I thought I was set. I thought I had been more detailed, more specific, more organized than ever before.

And yet, I somehow sold a case more of Oranges than I was given. I did not sell a half of Oranges they think I did and I ended up with an extra case of Oranges that I sold a fourth out of and gave the rest away. I sold my mom's case of grapefruit twice AND finally had to buy another 1/2 crate from another family and yet it doesn't show up in my records though all the money matches.

They are going to look at my tally... and hurt me.

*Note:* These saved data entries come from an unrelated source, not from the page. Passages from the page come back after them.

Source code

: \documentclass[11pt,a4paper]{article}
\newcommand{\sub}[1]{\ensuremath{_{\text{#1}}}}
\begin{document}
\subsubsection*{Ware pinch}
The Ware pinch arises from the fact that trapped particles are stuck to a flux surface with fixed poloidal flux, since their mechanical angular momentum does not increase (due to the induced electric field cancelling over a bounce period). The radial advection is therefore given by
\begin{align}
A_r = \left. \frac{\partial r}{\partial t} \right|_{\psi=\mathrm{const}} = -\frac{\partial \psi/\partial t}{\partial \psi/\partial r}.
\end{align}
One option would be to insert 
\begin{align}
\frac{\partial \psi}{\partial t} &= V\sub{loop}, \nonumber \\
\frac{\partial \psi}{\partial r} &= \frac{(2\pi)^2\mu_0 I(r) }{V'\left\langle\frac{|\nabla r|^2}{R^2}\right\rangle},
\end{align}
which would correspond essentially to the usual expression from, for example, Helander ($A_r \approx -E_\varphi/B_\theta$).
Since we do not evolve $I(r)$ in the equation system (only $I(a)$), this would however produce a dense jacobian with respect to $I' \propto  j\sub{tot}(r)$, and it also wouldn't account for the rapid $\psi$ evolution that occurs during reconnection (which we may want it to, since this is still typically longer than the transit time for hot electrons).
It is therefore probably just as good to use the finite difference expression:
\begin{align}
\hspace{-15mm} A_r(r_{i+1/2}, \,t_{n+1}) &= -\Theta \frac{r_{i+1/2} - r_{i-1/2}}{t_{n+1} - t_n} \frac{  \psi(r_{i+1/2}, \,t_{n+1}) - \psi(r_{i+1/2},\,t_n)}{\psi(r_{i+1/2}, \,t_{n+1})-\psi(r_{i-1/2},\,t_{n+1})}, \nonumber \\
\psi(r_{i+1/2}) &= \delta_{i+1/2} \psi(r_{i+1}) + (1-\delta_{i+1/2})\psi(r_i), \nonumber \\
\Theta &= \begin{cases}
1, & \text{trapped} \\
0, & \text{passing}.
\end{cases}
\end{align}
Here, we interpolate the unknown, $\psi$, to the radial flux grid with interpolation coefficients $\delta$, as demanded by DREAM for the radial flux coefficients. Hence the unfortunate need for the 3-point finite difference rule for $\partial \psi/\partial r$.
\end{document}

Tuesday, February 05, 2008

Red Folder FOUND

Well, in a random box in the corner of the garage, miraculously not a sodden random box, was my legal sized fedex folder and red "important" folder. Thank you God, thank you those who prayed.

The irony? My property tax bill (what inspired this whole thing) was *not* there, neither was my car registration. SO the search for those goes on (for record only, I am not too worried about them). BUT some very very important things were in that folder so the lucky thing is... it really was important to find that.

Monday, February 04, 2008

Saturday, February 02, 2008

Where have all the flowers gone?


I'm tired. Steve's tired. We're all tired. The displaced clothes piled up in laundry baskets (otherwise known as our entire wardrobes) are still lining the master bedroom. As expected, this causes much confusion over what is dirty laundry and what is wearable.
It's like... everything is sort of en route to getting done but its taking twenty times longer than it would have a year ago. Steve's got a closet system that he's installing... slowly. And oddly enough getting the new tv hooked up for the Superbowl has taken priority.
I feel snippy, like I really want to start a fight, but he's just so gosh darn sadly tired looking, I don't have the heart. Or maybe I just don't have the energy myself.
The thing is, when the tv is hooked up and the clothes sorted, will I appreciate it? Most likely it will be a passing thought of praise as I think about the roof leaking and the garage leaking and the leaks that come up through the floors and how I don't want to spend money on those things... How I want a backyard that I probably won't use nearly as much as I should... about how I should finish the kitchen... about how I'm going to cover my shift at school... about how I should get walking and running and how my hair is driving me up the wall and how we have Jack's first shots on Friday and on and on and on...

Just take today I suppose, right now... and... go to sleep. That's my motto.